Schermopname van de lijst met gehoste machines in de Power Automate-portal.

Als u een gehoste machine in de lijst selecteert, gaat u naar de pagina met gegevens over de gehoste machine waar u het volgende kunt doen:

  • De details van de machine weergeven en bewerken.
  • Toegang krijgen tot de machine.
  • De machine toevoegen aan een machinegroep.
  • De uitvoeringswachtrij controleren.
  • Eerdere uitvoeringen weergeven.
  • Lijst met bestaande verbindingen die naar de machine verwijzen.
  • Inrichtingsfouten op de machine weergeven, indien aanwezig.
  • Toegang toe de machine beheren.
  • De machine verwijderen.

Schermopname van de detailpagina voor een gehoste machine.

Gehoste machines delen

U kunt uw gehoste machines delen met andere gebruikers, zodat zij bureaubladstromen kunnen uitvoeren via de verbinding van de maker. Een gehoste machine delen:

  1. Aanmelden bij Power Automate.

  2. Ga naar Controleren>Machines.

  3. Selecteer het tabblad Machines.

  4. Selecteer een gehoste machine in de lijst en navigeer naar de detailpagina hiervan.

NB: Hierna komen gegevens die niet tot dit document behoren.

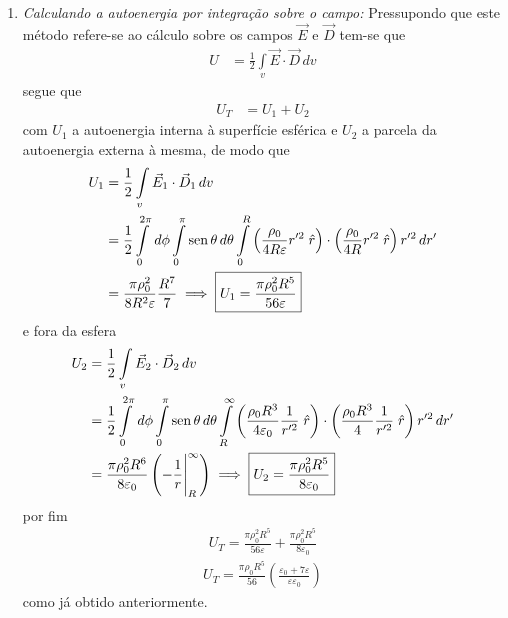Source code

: \begin{prob}
\begin{sol}
\begin{enumerate}[label=\alph *)]
			\item \textit{Calculando a autoenergia por integração sobre o campo:}	
				Pressupondo que este método refere-se ao cálculo sobre os campos $\vec{E}$ e $\vec{D}$ tem-se que
				\begin{align}
					U &= \frac{1}{2}\int\limits_{v}\vec{E}\cdot \vec{D}\,d{v}
				\end{align}
				segue que
				\begin{align}
					U_{T} &= U_1 + U_2
				\end{align}
				com $U_{1}$ a autoenergia interna à superfície esférica e $U_{2}$ a parcela da autoenergia externa à mesma, de modo que
				\begin{align}
						\begin{split}
							U_{1} &= \frac{1}{2}\int\limits_{v}\vec{E}_{1}\cdot \vec{D}_{1}\,d{v}\\
										&= \frac{1}{2}\int\limits_{0}^{2 \pi}\,d{\phi}\int\limits_{0}^{\pi}\operatorname{sen} \theta\,d{\theta}\int\limits_{0}^{R}\left(\frac{\rho_0}{4R \varepsilon}r^{\prime 2}\; \hat{r}\right)\cdot\left(\frac{\rho_0}{4R}r^{\prime 2}\; \hat{r}\right)r^{\prime 2}\,d{r^{\prime}}\\
										&= \frac{\pi \rho_0^{2}}{8R^{2} \varepsilon}\frac{R^{7}}{7}\implies \boxed{U_1=\frac{\pi \rho_0^{2}R^{5}}{56 \varepsilon}}
						\end{split}
				\end{align}
				e fora da esfera
				\begin{align}
						\begin{split}
							U_{2} &= \frac{1}{2}\int\limits_{v}\vec{E}_{2}\cdot \vec{D}_{2}\,d{v}\\
										&= \frac{1}{2}\int\limits_{0}^{2 \pi}\,d{\phi}\int\limits_{0}^{\pi}\operatorname{sen} \theta\,d{\theta}\int\limits_{R}^{\infty}\left(\frac{\rho_0 R^{3}}{4 \varepsilon_0}\frac{1}{r^{\prime 2}}\; \hat{r}\right)\cdot\left(\frac{\rho_0 R^{3}}{4}\frac{1}{r^{\prime 2}}\; \hat{r}\right)r^{\prime 2}\,d{r^{\prime}}\\
										&= \frac{\pi\rho_0^{2} R^{6}}{8 \varepsilon_0}\left(-\frac{1}{r}\Bigg|_{R}^{\infty}\right)\implies \boxed{U_{2}=\frac{\pi \rho_0^{2}R^{5}}{8 \varepsilon_0}}
						\end{split}
				\end{align}
				por fim
				\begin{align*}
						U_{T}=\frac{\pi \rho_0^{2}R^{5}}{56 \varepsilon}+\frac{\pi \rho_0^{2}R^{5}}{8 \varepsilon_0}
				\end{align*}
				\begin{align}
						\boxed{
							U_{T}=\frac{\pi \rho_0 R^{5}}{56}\left(\frac{\varepsilon_0+7 \varepsilon}{\varepsilon \varepsilon_0}\right)
						}
				\end{align}
				como já obtido anteriormente.
		\end{enumerate}



	\end{sol}
\end{prob}
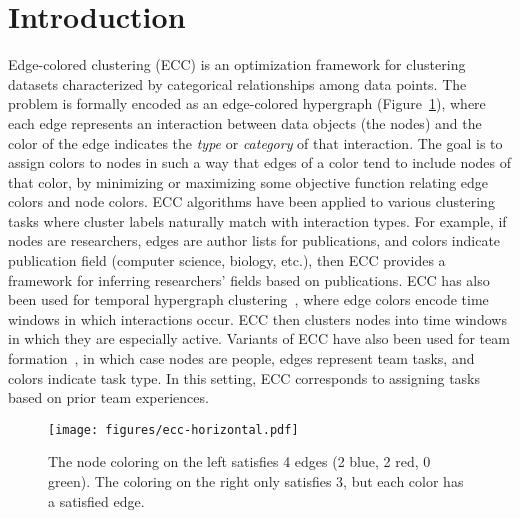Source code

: \section{Introduction}
\label{sec:intro}
Edge-colored clustering (ECC) is an optimization framework for clustering datasets characterized by {categorical} relationships among data points. The problem is formally encoded as an edge-colored hypergraph (Figure~\ref{fig:eccbalance}), where each edge represents an interaction between data objects (the nodes) and the color of the edge indicates the \emph{type} or \emph{category} of that interaction. The goal is to assign colors to nodes in such a way that edges of a color tend to include nodes of that color, by minimizing or maximizing some objective function relating edge colors and node colors.
ECC algorithms have been applied to various clustering tasks where cluster labels naturally match with interaction types. For example, if nodes are researchers, edges are author lists for publications, and colors indicate publication field (computer science, biology, etc.), then ECC provides a framework for inferring researchers' fields based on publications. ECC has also been used for temporal hypergraph clustering~\cite{amburg2020clustering}, where edge colors encode time windows in which interactions occur. ECC then clusters nodes into time windows in which they are especially active. Variants of ECC have also been used for team formation~\cite{amburg2022diverse}, in which case nodes are people, edges represent team tasks, and colors indicate task type. In this setting, ECC corresponds to assigning tasks based on prior team experiences.
\begin{figure}[t]
	\centering
	\texttt{[image: figures/ecc-horizontal.pdf]}
	\vspace{-5pt}
	\caption{The node coloring on the left satisfies 4 edges (2 blue, 2 red, 0 green). The coloring on the right only satisfies 3, but each color has a satisfied edge.}
	\label{fig:eccbalance}
\end{figure}


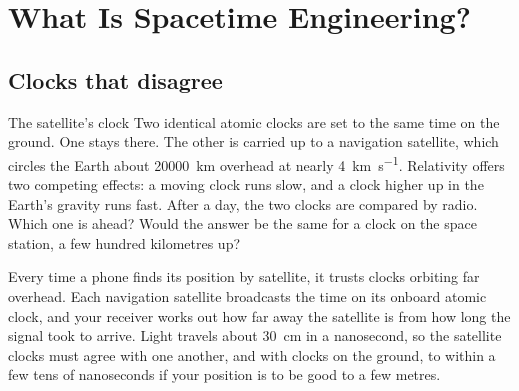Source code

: \chapter{What Is Spacetime Engineering?}\label{ch:what-is}

\section{Clocks that disagree}\label{sec:gps}

\begin{thought}{The satellite's clock}
Two identical atomic clocks are set to the same time on the ground. One stays
there. The other is carried up to a navigation satellite, which circles the
Earth about \SI{20000}{\kilo\metre} overhead at nearly
\SI{4}{\kilo\metre\per\second}. Relativity offers two competing effects: a
moving clock runs slow, and a clock higher up in the Earth's gravity runs
fast. After a day, the two clocks are compared by radio. Which one is ahead?
Would the answer be the same for a clock on the space station, a few hundred
kilometres up?
\end{thought}

Every time a phone finds its position by satellite, it trusts clocks orbiting
far overhead. Each navigation satellite broadcasts the time on its onboard
atomic clock, and your receiver works out how far away the satellite is from
how long the signal took to arrive. Light travels about
\SI{30}{\centi\metre} in a nanosecond, so the satellite clocks must agree with
one another, and with clocks on the ground, to within a few tens of
nanoseconds if your position is to be good to a few metres.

  5. Selecteer Toegang beheren.

  6. Voer de gebruikersnaam of het e-mailadres in waarmee u de gehoste machine wilt delen en selecteer de gebruiker die u wilt toevoegen.

  7. U kunt aan elke gebruiker verschillende machtigingen toekennen: Gebruiker of Mede-eigenaar.

    Machtiging van de Gebruiker staat de beoogde gebruiker alleen toe om bureaubladstromen uit te voeren op de geselecteerde gehoste machine. Een Mede-eigenaar kan ook de details van de gehoste machine bewerken.

Opmerking

  • Aanmeldingstoegang is alleen beschikbaar voor de maker van de gehoste machine.
  • U kunt een bureaubladstroom zonder toezicht uitvoeren met een werk- of schoolaccount dat verschilt van de maker van de gehoste machine, op voorwaarde dat u het account toevoegt op de gehoste machine.
  • Wanneer een gebruiker geen deel meer uitmaakt van een omgeving, kunt u de gebruiker blijven zien als gedeactiveerd. U krijgt een melding in de sectie Toegang beheren van de gehoste machine als deze wordt gedeeld met gedeactiveerde gebruikers. Verwijder in dit geval de toegang voor hen.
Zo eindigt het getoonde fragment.